If a temperate and equitable revision were possible at the present time I should welcome the prospect on most accounts. But it seems to me plain that it is not at present possible. And meanwhile I thank God from my inmost heart for the actual Prayer Book as a whole.

Let me point out a very few of the claims of the Book on our love and gratitude; and now specially in view of what we may sometimes hear said about it by Christians not of our own Church.

i. Observe its profound and searching spirituality. It is quite true that in a certain sense the Book takes all who use it for granted; it assumes them to be worshippers in spirit and in truth; it does not pray for them, or lead them in public worship to pray for themselves, as for those who do not know and love God, who have not come to Christ.
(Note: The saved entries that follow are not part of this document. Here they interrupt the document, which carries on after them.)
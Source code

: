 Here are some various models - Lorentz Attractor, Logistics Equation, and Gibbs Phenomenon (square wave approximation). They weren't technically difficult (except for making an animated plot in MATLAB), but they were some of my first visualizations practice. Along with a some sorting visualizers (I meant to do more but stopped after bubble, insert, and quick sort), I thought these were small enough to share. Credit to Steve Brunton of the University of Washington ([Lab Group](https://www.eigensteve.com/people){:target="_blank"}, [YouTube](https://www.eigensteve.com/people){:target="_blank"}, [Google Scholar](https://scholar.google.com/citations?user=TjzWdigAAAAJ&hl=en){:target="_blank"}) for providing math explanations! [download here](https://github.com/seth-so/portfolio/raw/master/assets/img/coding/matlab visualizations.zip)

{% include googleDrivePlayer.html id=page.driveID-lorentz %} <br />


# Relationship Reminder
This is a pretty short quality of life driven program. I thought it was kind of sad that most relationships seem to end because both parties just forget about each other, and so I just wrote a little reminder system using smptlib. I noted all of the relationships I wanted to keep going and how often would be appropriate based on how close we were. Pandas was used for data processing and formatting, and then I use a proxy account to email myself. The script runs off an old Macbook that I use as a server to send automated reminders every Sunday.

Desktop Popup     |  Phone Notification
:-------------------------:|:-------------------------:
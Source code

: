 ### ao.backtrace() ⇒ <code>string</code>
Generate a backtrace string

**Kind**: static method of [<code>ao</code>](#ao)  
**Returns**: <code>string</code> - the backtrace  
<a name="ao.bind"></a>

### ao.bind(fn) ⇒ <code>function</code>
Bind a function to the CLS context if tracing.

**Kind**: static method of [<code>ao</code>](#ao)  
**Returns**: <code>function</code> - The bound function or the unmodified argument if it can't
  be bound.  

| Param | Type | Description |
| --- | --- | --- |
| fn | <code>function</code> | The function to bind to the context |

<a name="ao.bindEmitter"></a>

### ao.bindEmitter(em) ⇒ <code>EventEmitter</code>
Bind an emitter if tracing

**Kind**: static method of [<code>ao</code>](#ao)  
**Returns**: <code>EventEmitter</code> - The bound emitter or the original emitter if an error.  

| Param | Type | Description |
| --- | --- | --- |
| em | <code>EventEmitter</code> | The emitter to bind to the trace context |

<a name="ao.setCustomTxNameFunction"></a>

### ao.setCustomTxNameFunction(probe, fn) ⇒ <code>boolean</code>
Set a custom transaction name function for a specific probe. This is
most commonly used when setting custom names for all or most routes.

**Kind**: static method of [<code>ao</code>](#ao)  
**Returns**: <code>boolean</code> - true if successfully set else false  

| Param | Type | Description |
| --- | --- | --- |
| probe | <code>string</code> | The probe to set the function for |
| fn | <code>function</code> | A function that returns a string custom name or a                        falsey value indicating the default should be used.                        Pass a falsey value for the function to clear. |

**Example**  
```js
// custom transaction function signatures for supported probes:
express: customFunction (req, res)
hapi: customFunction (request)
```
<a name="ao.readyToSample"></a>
But then what form of public, common prayer can well do this? And meantime the Book does, especially in the service of the Communion, and particularly in that too often omitted part of it, the "longer Exhortation," beginning Dearly beloved in the Lord, throw the worshipper back upon himself for self-examination. This is just the method of St Paul in his addresses to the Christian community. He writes to all as "saints," "faithful," "elect," "sanctified." What does he mean? Does he mean that those glorious terms are satisfied by the fact that all have been baptized, or even that all are communicants at the sacred Table? Not at all. He takes all for granted as being what they profess to be, when he greets the community [Rom. viii. 9; 1 Cor. xvi. 22; 2 Cor. xiii. 5; Gal. v. 6.]. But he says also, "If any man have not the Spirit of Christ he is none of His"; "If any man love not the Lord Jesus Christ, let him be anathema"; "Examine yourselves, whether ye be in the faith; prove your own selves. Know ye not that Jesus Christ is in you—except ye be ἀδόκιμοι, counterfeits?" "In Jesus Christ neither circumcision availeth anything, nor uncircumcision, but faith which worketh by love." Such sentences throw a flood of holy and searching light on the sense in which St Paul "took them all for granted." And the Prayer Book is in true harmony with both parts of the Apostle's method.

WHAT IT TAKES FOR GRANTED IN THE WORSHIPPER.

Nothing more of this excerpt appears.